High-Dimensional Simplexes for Supermetric Search

TL;DR

This paper introduces a method using high-dimensional simplexes in supermetric spaces to efficiently approximate distances, enabling faster similarity searches with reduced data size and minimal accuracy loss.

Contribution

It presents a novel approach to construct n-dimensional simplexes in supermetric spaces for tight distance bounds, improving search efficiency.

Findings

Significant reduction in data size and metric computation costs.

Maintains high accuracy in similarity search results.

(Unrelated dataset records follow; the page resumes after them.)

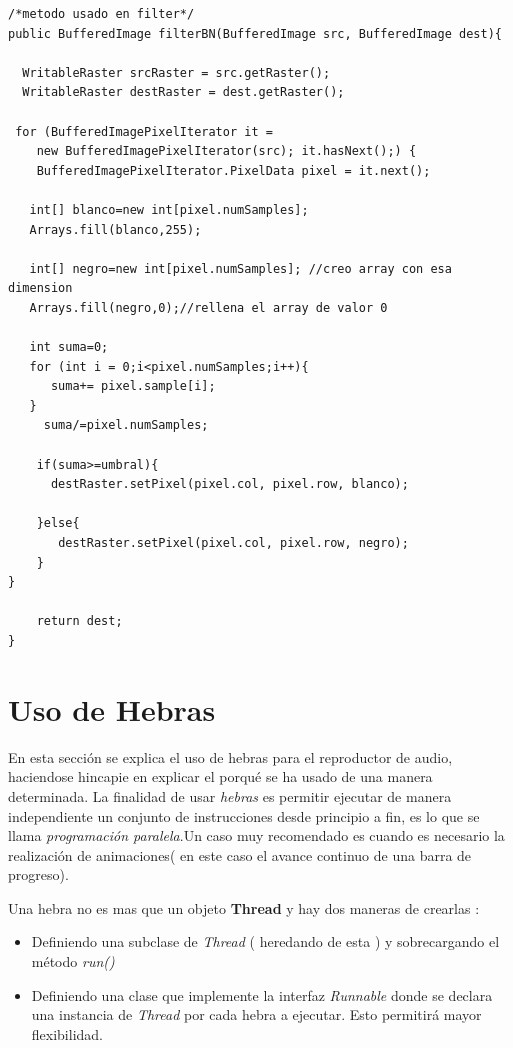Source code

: \begin{lstlisting}
/*metodo usado en filter*/
public BufferedImage filterBN(BufferedImage src, BufferedImage dest){
     
  WritableRaster srcRaster = src.getRaster();
  WritableRaster destRaster = dest.getRaster();
        
 for (BufferedImagePixelIterator it = 
    new BufferedImagePixelIterator(src); it.hasNext();) {
    BufferedImagePixelIterator.PixelData pixel = it.next();
           
   int[] blanco=new int[pixel.numSamples];
   Arrays.fill(blanco,255);
            
   int[] negro=new int[pixel.numSamples]; //creo array con esa dimension
   Arrays.fill(negro,0);//rellena el array de valor 0
            
   int suma=0;
   for (int i = 0;i<pixel.numSamples;i++){
      suma+= pixel.sample[i];
   }
     suma/=pixel.numSamples;
            
    if(suma>=umbral){
      destRaster.setPixel(pixel.col, pixel.row, blanco);
               
    }else{
       destRaster.setPixel(pixel.col, pixel.row, negro);
    }   
}
        
    return dest;
}
\end{lstlisting}


\section{Uso de Hebras}
En esta sección se explica el uso de hebras para el reproductor de audio, haciendose hincapie en explicar el porqué se ha usado de una manera determinada. 
La finalidad de usar \emph{hebras} es permitir ejecutar de manera independiente un conjunto de instrucciones desde principio a fin, es lo que se llama \emph{programación paralela}.Un caso muy recomendado es cuando es necesario la realización de animaciones( en este caso el avance continuo de una barra de progreso).

Una hebra no es mas que un objeto \textbf{Thread} y hay dos maneras de crearlas \cite{ApuntesSCD}:

\begin{itemize}
\item Definiendo una subclase de \emph{Thread} \cite{hebras} ( heredando de esta ) y sobrecargando el método \emph{run()}
\item Definiendo una clase que implemente la interfaz \emph{Runnable} donde se declara una instancia de \emph{Thread} por cada hebra a ejecutar. Esto permitirá mayor flexibilidad.
\end{itemize}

Provides a scalable indexing method for supermetric spaces.

Abstract

In 1953, Blumenthal showed that every semi-metric space that is isometrically embeddable in a Hilbert space has the n-point property; we have previously called such spaces supermetric spaces. Although this is a strictly stronger property than triangle inequality, it is nonetheless closely related and many useful metric spaces possess it. These include Euclidean, Cosine and Jensen-Shannon spaces of any dimension. A simple corollary of the n-point property is that, for any (n+1) objects sampled from the space, there exists an n-dimensional simplex in Euclidean space whose edge lengths correspond to the distances among the objects. We show how the construction of such simplexes in higher dimensions can be used to give arbitrarily tight lower and upper bounds on distances within the original space. This allows the construction of an n-dimensional Euclidean space, from which lower and upper bounds of the original space can be calculated, and which is itself an indexable space with the n-point property. For similarity search, the engineering tradeoffs are good: we show significant reductions in data size and metric cost with little loss of accuracy, leading to a significant overall improvement in search performance.